L’ulteriore verifica condotta in test simili ha permesso di concludere che tale influenza appartiene a tutti i popoli indipendentemente dalla cultura di appartenenza. Alcuni ricercatori dell’Università del Michigan hanno verificato che l’uso di incentivi economici per convincere i Cinesi ad adottare tecnologie sostenibili non è stato efficace quanto dire loro che i vicini le stavano già adottando.
Ciò che rende difficile la sedimentazione di pratiche sostenibili tra la gente, dicono gli psicologici, è che molti di questi comportamenti non si affermano come norme sociali, perché sono di solito invisibili agli altri. Del resto è difficile “esibire” il fatto che chiudiamo il rubinetto dell’acqua mentre ci laviamo i denti o che abbiamo sostituito tutte le lampadine a favore di quelle a basso consumo energetico. A differenza di quello che accade quando si compra una fiammante spider nuova o un cellulare di ultimissima generazione.
Alcune società tuttavia stanno cercando di usufruire di queste scoperte per incentivare il cambiamento. La Southwest Florida Water Management District, società che gestisce la distribuzione dell’acqua, ha iniziato a usare stralci di conversazioni nei suoi spot in cui i vicini di casa si dicono reciprocamente di non irrigare il giardino tutte le settimane, specie in inverno. I dati dicono che il 19% della popolazione ha introiettato l’informazione e ora irriga di meno.
Si è visto che questi ultimi tendono progressivamente a ridurre del 2 per cento i propri consumi. Non molto, ma se iniziamo a moltiplicare queste cifre per milioni di famiglie, sicuramente i numeri si fanno più imponenti.Un’azienda inglese nel frattempo, sta addirittura, testando un sito collegato al proprio contatore sul quale vedere in diretta il livello di consumo energetico rispetto ai propri simili.

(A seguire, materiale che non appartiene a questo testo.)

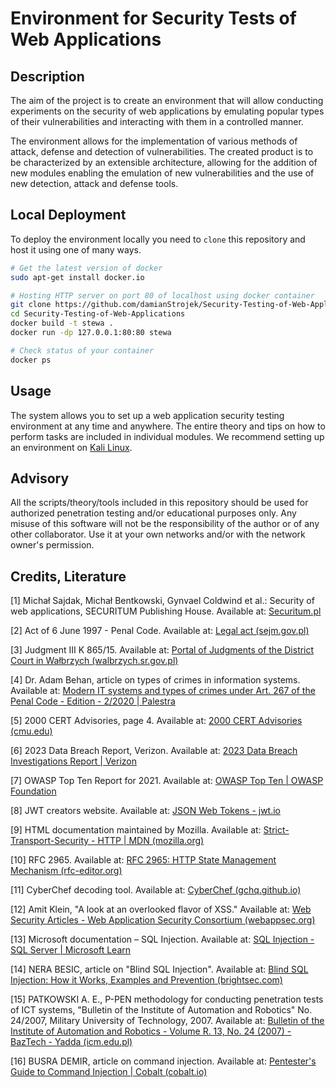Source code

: # Environment for Security Tests of Web Applications

## Description

The aim of the project is to create an environment that will allow conducting experiments on the security of web applications by emulating popular types of their vulnerabilities and interacting with them in a controlled manner. 

The environment allows for the implementation of various methods of attack, defense and detection of vulnerabilities. The created product is to be characterized by an extensible architecture, allowing for the addition of new modules enabling the emulation of new vulnerabilities and the use of new detection, attack and defense tools.

## Local Deployment

To deploy the environment locally you need to `clone` this repository and host it using one of many ways. 

```bash
# Get the latest version of docker
sudo apt-get install docker.io

# Hosting HTTP server on port 80 of localhost using docker container
git clone https://github.com/damianStrojek/Security-Testing-of-Web-Applications.git
cd Security-Testing-of-Web-Applications
docker build -t stewa .
docker run -dp 127.0.0.1:80:80 stewa

# Check status of your container
docker ps
```

## Usage

The system allows you to set up a web application security testing environment at any time and anywhere. The entire theory and tips on how to perform tasks are included in individual modules. We recommend setting up an environment on [Kali Linux](https://www.kali.org/).

## Advisory

All the scripts/theory/tools included in this repository should be used for authorized penetration testing and/or educational purposes only. Any misuse of this software will not be the responsibility of the author or of any other collaborator. Use it at your own networks and/or with the network owner's permission.

## Credits, Literature

[1] Michał Sajdak, Michał Bentkowski, Gynvael Coldwind et al.: Security of web applications, SECURITUM Publishing House. Available at: [Securitum.pl](https://sklep.securitum.pl/ksiazka-bezpieczenstwo-aplikacji-webowych)

[2] Act of 6 June 1997 - Penal Code. Available at: [Legal act (sejm.gov.pl)](https://isap.sejm.gov.pl/isap.nsf/download.xsp/WDU19970880553/U/D19970553Lj.pdf)

[3] Judgment III K 865/15. Available at: [Portal of Judgments of the District Court in Wałbrzych (walbrzych.sr.gov.pl)](https://orzeczenia.walbrzych.sr.gov.pl/content/$N/155020200001506_III_K_000865_2015_Uz_2016-09-23_001)

[4] Dr. Adam Behan, article on types of crimes in information systems. Available at: [Modern IT systems and types of crimes under Art. 267 of the Penal Code - Edition - 2/2020 | Palestra](https://palestra.pl/pl/czasopismo/wydanie/2-2020/artykul/wspolczesne-systemy-informatyczne-a-typy-przestepstw-z-art.-267-kodeksu-karnego)

[5] 2000 CERT Advisories, page 4. Available at: [2000 CERT Advisories (cmu.edu)](https://insights.sei.cmu.edu/documents/507/2000_019_001_496188.pdf)

[6] 2023 Data Breach Report, Verizon. Available at: [2023 Data Breach Investigations Report | Verizon](https://www.verizon.com/business/resources/reports/dbir/)

[7] OWASP Top Ten Report for 2021. Available at: [OWASP Top Ten | OWASP Foundation](https://owasp.org/www-project-top-ten/)

[8] JWT creators website. Available at: [JSON Web Tokens - jwt.io](https://jwt.io/)

[9] HTML documentation maintained by Mozilla. Available at: [Strict-Transport-Security - HTTP | MDN (mozilla.org)](https://developer.mozilla.org/en-US/docs/Web/HTTP/Headers/Strict-Transport-Security)

[10] RFC 2965. Available at: [RFC 2965: HTTP State Management Mechanism (rfc-editor.org)](https://www.rfc-editor.org/rfc/rfc2965)

[11] CyberChef decoding tool. Available at: [CyberChef (gchq.github.io)](https://gchq.github.io/CyberChef/)

[12] Amit Klein, "A look at an overlooked flavor of XSS." Available at: [Web Security Articles - Web Application Security Consortium (webappsec.org)](http://www.webappsec.org/projects/articles/071105.shtml)

[13] Microsoft documentation – SQL Injection. Available at: [SQL Injection - SQL Server | Microsoft Learn](https://learn.microsoft.com/en-us/sql/relational-databases/security/sql-injection?view=sql-server-ver16)

[14] NERA BESIC, article on "Blind SQL Injection". Available at: [Blind SQL Injection: How it Works, Examples and Prevention (brightsec.com)](https://brightsec.com/blog/blind-sql-injection/)

[15] PATKOWSKI A. E., P-PEN methodology for conducting penetration tests of ICT systems, "Bulletin of the Institute of Automation and Robotics" No. 24/2007, Military University of Technology, 2007. Available at: [Bulletin of the Institute of Automation and Robotics - Volume R. 13, No. 24 (2007) - BazTech - Yadda (icm.edu.pl)](https://yadda.icm.edu.pl/baztech/element/bwmeta1.element.baztech-article-BWAK-0008-0005?q=bwmeta1.element.baztech-volume-1427-3578-biuletyn_instytutu_automatyki_i_robotyki-2007-nr_24;4&qt=CHILDREN-STATELESS)

[16] BUSRA DEMIR, article on command injection. Available at: [Pentester's Guide to Command Injection | Cobalt (cobalt.io)](https://www.cobalt.io/blog/a-pentesters-guide-to-command-injection)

La verità, dicono alcuni studiosi, è che questo tipo di meccanismo funziona in corrispondenza di comportamenti “a basso impatto”, che non implicano cioè un elevato livello di sacrificio. È pur vero, rispondono altri, che l’obiettivo è proprio quello di rendere fissi alcuni comportamenti abituali al punto da farli diventare routine.“Lo possiamo fare – dice il Dottor Cialdini – dicendo alle persone che coloro che li circondano lo stanno già facendo”.